Robert Chambliss Convicted in the Sixteenth Street Baptist Church Bombing
On November 18, 1977, Robert Chambliss became the first of three Ku Klux Klansmen convicted in the Sixteenth Street Baptist Church bombing. The evil and hatred of racism was unveiled for the world with the tragic killings of four young girls who died when the Sixteenth Street Baptist Church in Birmingham, Alabama was bombed on September 15, 1963. According to the FBI, Addie Mae Collins age 14, Denise McNair age 11, Carole Robertson age 14, and Cynthia Wesley age 14 age died at the hands of four Ku Klux Klansmen who placed a bomb under the steps of the church. A witness identified Chambliss as the one who actually put the bomb under the church. He was sentenced to life in prison. One of the suspected murderers was never brought to trial.

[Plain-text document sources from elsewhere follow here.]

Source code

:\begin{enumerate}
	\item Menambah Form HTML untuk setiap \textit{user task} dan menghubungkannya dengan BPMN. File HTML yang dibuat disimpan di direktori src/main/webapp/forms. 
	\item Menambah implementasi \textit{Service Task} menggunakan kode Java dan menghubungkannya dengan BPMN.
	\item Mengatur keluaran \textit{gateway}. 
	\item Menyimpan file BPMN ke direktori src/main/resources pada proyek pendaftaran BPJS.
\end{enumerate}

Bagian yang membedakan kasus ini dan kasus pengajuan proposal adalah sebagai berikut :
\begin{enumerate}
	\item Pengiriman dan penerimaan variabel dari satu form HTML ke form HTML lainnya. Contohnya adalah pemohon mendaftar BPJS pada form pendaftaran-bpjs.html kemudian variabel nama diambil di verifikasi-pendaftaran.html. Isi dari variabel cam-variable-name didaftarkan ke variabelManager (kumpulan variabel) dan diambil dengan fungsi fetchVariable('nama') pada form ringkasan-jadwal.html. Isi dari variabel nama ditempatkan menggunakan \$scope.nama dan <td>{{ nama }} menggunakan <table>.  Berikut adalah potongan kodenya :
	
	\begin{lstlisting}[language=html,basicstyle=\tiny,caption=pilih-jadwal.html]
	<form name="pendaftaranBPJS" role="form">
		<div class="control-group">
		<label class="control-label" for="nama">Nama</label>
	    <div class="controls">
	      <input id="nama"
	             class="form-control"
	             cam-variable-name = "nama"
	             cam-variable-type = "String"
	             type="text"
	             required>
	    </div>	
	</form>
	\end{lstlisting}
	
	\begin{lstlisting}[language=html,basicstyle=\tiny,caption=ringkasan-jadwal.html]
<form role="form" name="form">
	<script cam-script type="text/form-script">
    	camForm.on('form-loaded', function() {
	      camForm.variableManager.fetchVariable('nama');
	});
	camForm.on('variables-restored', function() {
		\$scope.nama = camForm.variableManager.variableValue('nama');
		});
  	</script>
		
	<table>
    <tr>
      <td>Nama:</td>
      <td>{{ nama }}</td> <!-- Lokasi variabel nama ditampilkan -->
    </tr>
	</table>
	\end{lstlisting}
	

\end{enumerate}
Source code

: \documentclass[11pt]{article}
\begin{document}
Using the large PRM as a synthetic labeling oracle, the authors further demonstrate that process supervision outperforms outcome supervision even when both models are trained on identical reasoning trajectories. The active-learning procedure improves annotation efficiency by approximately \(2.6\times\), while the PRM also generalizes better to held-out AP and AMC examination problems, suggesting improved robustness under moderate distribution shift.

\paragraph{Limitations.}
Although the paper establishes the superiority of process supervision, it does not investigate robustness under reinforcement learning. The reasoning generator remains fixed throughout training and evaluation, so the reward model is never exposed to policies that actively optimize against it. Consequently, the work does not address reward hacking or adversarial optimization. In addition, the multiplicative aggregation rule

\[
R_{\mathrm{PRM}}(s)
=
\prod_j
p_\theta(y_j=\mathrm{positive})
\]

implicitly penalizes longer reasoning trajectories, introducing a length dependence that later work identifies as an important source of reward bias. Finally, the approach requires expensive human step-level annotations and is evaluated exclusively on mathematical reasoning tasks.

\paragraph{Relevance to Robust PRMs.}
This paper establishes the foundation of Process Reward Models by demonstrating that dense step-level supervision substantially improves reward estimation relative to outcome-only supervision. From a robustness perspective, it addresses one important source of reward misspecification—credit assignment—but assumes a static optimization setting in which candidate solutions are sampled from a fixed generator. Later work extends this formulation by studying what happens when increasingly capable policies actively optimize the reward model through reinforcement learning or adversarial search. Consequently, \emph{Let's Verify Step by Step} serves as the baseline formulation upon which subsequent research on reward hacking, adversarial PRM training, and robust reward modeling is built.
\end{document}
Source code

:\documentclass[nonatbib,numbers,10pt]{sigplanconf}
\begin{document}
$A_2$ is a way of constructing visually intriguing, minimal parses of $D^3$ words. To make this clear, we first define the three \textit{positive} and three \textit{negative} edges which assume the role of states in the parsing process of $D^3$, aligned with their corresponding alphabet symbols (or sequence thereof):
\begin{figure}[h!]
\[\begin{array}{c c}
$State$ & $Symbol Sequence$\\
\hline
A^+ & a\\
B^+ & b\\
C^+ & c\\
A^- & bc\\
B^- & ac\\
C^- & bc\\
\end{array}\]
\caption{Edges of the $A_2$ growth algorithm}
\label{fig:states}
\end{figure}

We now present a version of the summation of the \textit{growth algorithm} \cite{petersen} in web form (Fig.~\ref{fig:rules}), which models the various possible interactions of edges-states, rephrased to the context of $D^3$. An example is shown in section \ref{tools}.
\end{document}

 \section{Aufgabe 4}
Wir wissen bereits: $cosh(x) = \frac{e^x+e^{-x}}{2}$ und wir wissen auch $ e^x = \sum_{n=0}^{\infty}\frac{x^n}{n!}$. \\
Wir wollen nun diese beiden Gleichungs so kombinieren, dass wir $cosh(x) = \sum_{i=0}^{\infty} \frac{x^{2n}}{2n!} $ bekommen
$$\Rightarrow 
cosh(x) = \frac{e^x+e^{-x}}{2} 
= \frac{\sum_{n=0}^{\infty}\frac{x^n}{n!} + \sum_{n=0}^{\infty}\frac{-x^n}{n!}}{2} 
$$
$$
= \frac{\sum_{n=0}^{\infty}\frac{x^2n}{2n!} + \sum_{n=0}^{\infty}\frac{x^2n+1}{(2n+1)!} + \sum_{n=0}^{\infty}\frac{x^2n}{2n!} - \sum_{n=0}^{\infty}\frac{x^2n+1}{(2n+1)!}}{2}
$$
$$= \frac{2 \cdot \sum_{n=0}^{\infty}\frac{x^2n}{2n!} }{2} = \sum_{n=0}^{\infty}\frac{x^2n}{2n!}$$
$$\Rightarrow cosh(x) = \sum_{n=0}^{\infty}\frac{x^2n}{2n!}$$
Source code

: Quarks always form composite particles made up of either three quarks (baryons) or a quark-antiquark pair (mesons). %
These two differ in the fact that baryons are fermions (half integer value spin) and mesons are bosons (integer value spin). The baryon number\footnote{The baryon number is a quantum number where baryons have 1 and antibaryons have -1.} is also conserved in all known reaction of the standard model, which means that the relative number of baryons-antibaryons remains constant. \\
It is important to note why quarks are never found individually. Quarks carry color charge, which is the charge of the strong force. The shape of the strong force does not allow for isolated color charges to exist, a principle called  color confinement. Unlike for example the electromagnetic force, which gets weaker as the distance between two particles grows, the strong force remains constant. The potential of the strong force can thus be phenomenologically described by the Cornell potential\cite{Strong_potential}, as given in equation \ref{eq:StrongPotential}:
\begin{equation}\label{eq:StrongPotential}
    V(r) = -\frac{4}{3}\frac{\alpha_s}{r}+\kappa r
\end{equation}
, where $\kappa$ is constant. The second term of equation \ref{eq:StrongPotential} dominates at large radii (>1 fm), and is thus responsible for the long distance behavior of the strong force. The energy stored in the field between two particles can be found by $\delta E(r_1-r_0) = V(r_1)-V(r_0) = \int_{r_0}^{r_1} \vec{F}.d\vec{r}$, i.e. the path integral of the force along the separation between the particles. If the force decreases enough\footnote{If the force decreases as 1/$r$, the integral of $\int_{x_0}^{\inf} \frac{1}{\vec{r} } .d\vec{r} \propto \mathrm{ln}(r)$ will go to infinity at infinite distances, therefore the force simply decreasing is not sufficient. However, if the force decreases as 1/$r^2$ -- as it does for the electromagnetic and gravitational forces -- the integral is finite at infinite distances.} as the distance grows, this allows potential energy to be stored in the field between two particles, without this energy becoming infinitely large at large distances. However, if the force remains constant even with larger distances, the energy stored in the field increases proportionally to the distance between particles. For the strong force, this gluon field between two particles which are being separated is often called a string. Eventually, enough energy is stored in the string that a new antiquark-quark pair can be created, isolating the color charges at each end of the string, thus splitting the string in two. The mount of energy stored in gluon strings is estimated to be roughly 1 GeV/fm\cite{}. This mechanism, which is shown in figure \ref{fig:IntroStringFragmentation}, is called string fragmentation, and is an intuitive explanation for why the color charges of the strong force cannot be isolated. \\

The explosion at 10:22 a.m. took the lives of the young girls and injured over 20 others at the church. The innocence of youth was scarred that Sunday morning in Birmingham as the children were preparing for the church's "Youth Day". The world mourned with 8,000 persons who attended the funeral. Riots which occurred after the church bombing resulted in the deaths of two African American boys, Virgil Ware age 13, and Johnny Robinson age 16. African American leaders had reached a tipping point in their patience with the lack of government actions. NAACP Executive Secretary Roy Wilkins in a wire to President Kennedy said that unless the government provided more than "picayune and piecemeal aid against this type of bestiality" Negros will " employ such methods as our desperation may dictate in defense of the lives of our people."Rev. Martin Luther King, Jr. in a wire to segregationist Alabama Governor George Wallace stated," the blood of four little children...is on your hands. Your irresponsible and misguided actions have created in Birmingham and Alabama the atmosphere that has induced continued violence and now murder."
Words That Matter
Rev. Martin Luther King, Jr.
"Indeed this tragic event may cause the white South to come to terms with its conscience."